You bought a Coleman stove that requires you to purchase
“disposable” metal gas containers.
Please don’t assume that the campground has any way of disposing of them
for you . You bought the stove, you get
to deal with disposing the containers. Does
it remove your guilt if you place them in front of the dumpsters, or in a neat
little stack next to the dumpsters? Better yet, ditch that stove for something
more sustainable.
If the shower doesn’t shut off when you are finished, try
turning the knob. Just like at
home. We have faith that you can do it
without having to report it to the office.
Oh, and when you leave to report it to the office, don’t leave the
shower door wide open.
When a toilet overflows, you lock the bathroom door
accidentally, the sink stops up, or you nearly pull a doorknob off whilst
trying to close a door, please report these things to the office
immediately. We actually want to fix
them immediately.
When you know you are the type that complains about
everything, just own it. Don’t start
every statement with, “I don’t really want to make an issue out of this,
but…”
When the shower token machine says “tokens only,” this does
not mean dimes or pennies. We know it’s
confusing. These items tend to jam the machine so badly that it requires 2
people and 1 hour to fix it. We only
have 6 showers, when 2 are jammed and we have a full campground, you do the
math. No shower for you!
If you drop anything on the ground, pick it up. This
means twist ties, Hershey bar wrapper corners, gum wrappers, coins, bottle caps, dental
floss, paper towels, toilet paper, etc.
As a matter of fact, pick up 2 extra pieces of trash each day that you
didn’t drop. The world will be a cleaner
place.
No matter how hot you get your campfire, the following items
are still not flammable: cans, aluminum
foil, cigarette butts, and plastic. And,
just a side note, these things are also toxic when burned. Keep that lung cancer to yourself, please.

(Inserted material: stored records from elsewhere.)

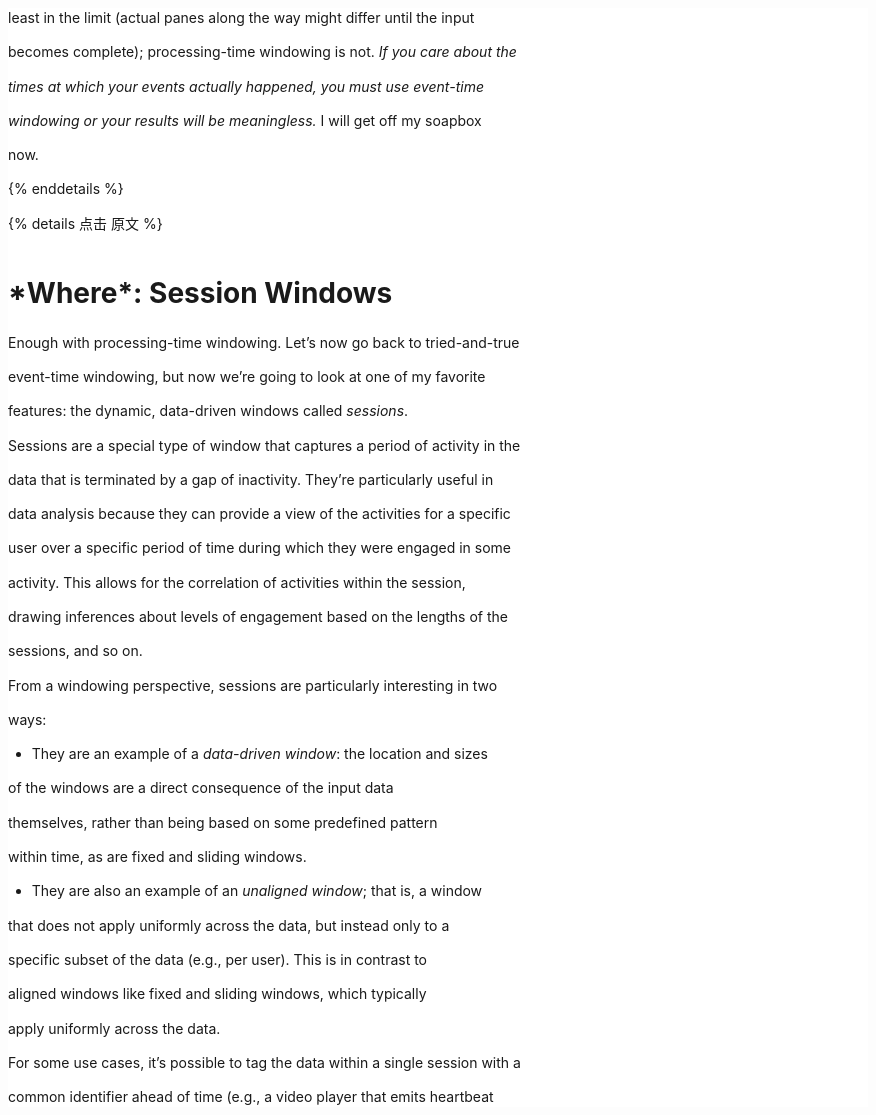 least in the limit (actual panes along the way might differ until the input

becomes complete); processing-time windowing is not. *If you care about the*

*times at which your events actually happened, you must use event-time*

*windowing or your results will be meaningless.* I will get off my soapbox

now.

{% enddetails %}



{% details   点击   原文 %}

# ***Where\*: Session Windows**

Enough with processing-time windowing. Let’s now go back to tried-and-true

event-time windowing, but now we’re going to look at one of my favorite

features: the dynamic, data-driven windows called *sessions*.

Sessions are a special type of window that captures a period of activity in the

data that is terminated by a gap of inactivity. They’re particularly useful in

data analysis because they can provide a view of the activities for a specific

user over a specific period of time during which they were engaged in some

activity. This allows for the correlation of activities within the session,

drawing inferences about levels of engagement based on the lengths of the

sessions, and so on.

From a windowing perspective, sessions are particularly interesting in two

ways:

- They are an example of a *data-driven window*: the location and sizes

of the windows are a direct consequence of the input data

themselves, rather than being based on some predefined pattern

within time, as are fixed and sliding windows.

- They are also an example of an *unaligned window*; that is, a window

that does not apply uniformly across the data, but instead only to a

specific subset of the data (e.g., per user). This is in contrast to

aligned windows like fixed and sliding windows, which typically

apply uniformly across the data.

For some use cases, it’s possible to tag the data within a single session with a

common identifier ahead of time (e.g., a video player that emits heartbeat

There is a way to open a bar of Hersey’s chocolate bar which
does not end with the corner of the wrapper in the fire ring or under the
picnic table. See above if it does.
If you re-design your
fire ring during the course of your stay, please try to replace the rocks you
moved (or even get them close); not everyone can appreciate your
aesthetic.
When you get up to watch the sunrise on top of Cadillac
mountain, don’t blare your car stereo so loudly that it wakes up the entire
campground on your way out.
Leaving your flammable trash in the fire pit when you leave
is not being considerate to the next visitor no matter what you may tell
yourself. Remember, rain and paper
products don’t mix well. Your lovingly
placed newspaper or paper towels become a soggy spongy mess for the campground
workers to clean up.
Candles make great lights, and are romantic, a rock however
does not make a good holder. It looks
like a 2nd grade art project and sticks around for the rest of the
season.
It takes a village to keep the bath house clean, please
choose to be a part of that village.
When the sign on the office says “closed,” the office is closed regardless of whether there are workers in it and lights are on. They may actually be doing something important to prepare for the next day. Or, returning the voice mails of the calls that were missed when you took 15 minutes to decide between sites 19 and 20.
We provide a broom in the cabins for a reason, discover it
for yourself. Explore its many uses!
If you poop in the port-o- potty, kindly close the lid. Oh, and please do try to get your poop into the hole provided. Come on!
If you pee in a toilet, lift the seat. Honestly!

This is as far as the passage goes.